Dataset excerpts
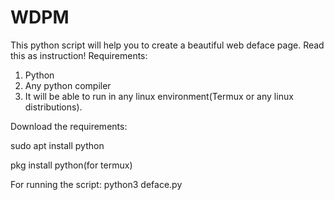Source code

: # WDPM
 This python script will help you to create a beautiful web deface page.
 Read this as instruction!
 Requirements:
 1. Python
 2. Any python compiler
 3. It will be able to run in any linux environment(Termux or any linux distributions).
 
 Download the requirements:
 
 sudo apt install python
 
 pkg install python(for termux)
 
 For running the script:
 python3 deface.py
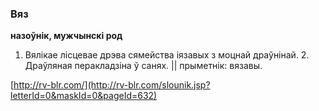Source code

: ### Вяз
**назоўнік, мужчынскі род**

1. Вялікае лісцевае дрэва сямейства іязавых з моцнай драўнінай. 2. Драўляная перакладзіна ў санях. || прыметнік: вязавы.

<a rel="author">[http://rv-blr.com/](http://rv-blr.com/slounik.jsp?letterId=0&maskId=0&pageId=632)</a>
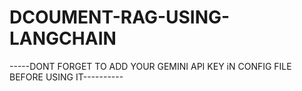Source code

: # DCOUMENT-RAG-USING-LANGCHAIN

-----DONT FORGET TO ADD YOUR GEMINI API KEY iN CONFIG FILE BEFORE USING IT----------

...

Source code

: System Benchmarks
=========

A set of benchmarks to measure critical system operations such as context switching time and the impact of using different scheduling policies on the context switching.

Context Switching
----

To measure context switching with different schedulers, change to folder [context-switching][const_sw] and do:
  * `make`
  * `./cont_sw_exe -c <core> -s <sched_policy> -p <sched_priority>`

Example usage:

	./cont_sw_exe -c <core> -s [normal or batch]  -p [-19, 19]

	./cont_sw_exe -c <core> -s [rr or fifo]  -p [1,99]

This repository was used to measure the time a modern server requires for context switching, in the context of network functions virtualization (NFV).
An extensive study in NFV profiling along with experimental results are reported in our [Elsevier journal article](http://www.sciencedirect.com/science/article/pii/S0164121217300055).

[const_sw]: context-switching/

---

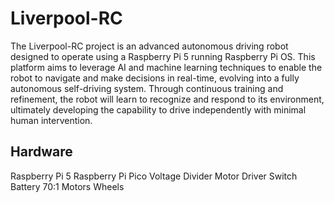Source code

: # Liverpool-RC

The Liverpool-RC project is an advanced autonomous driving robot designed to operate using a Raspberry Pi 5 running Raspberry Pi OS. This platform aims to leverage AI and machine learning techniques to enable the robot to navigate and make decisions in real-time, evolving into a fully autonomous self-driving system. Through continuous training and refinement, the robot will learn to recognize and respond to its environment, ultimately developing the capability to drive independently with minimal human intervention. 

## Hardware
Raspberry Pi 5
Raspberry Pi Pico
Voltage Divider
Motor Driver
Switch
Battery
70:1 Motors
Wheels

#### PROBLEM DESCRIPTION:
What to print is the stretch of entries from the line with "3. It will be" up to and including the line with "-----DONT FORGET TO". Please print it exactly and leave out the pictures.

#### ANSWER BOX:
 3. It will be able to run in any linux environment(Termux or any linux distributions).
 
 Download the requirements:
 
 sudo apt install python
 
 pkg install python(for termux)
 
 For running the script:
 python3 deface.py
Source code

: ### Вяз
**назоўнік, мужчынскі род**

1. Вялікае лісцевае дрэва сямейства іязавых з моцнай драўнінай. 2. Драўляная перакладзіна ў санях. || прыметнік: вязавы.

<a rel="author">[http://rv-blr.com/](http://rv-blr.com/slounik.jsp?letterId=0&maskId=0&pageId=632)</a>
Source code

: # DCOUMENT-RAG-USING-LANGCHAIN

-----DONT FORGET TO ADD YOUR GEMINI API KEY iN CONFIG FILE BEFORE USING IT----------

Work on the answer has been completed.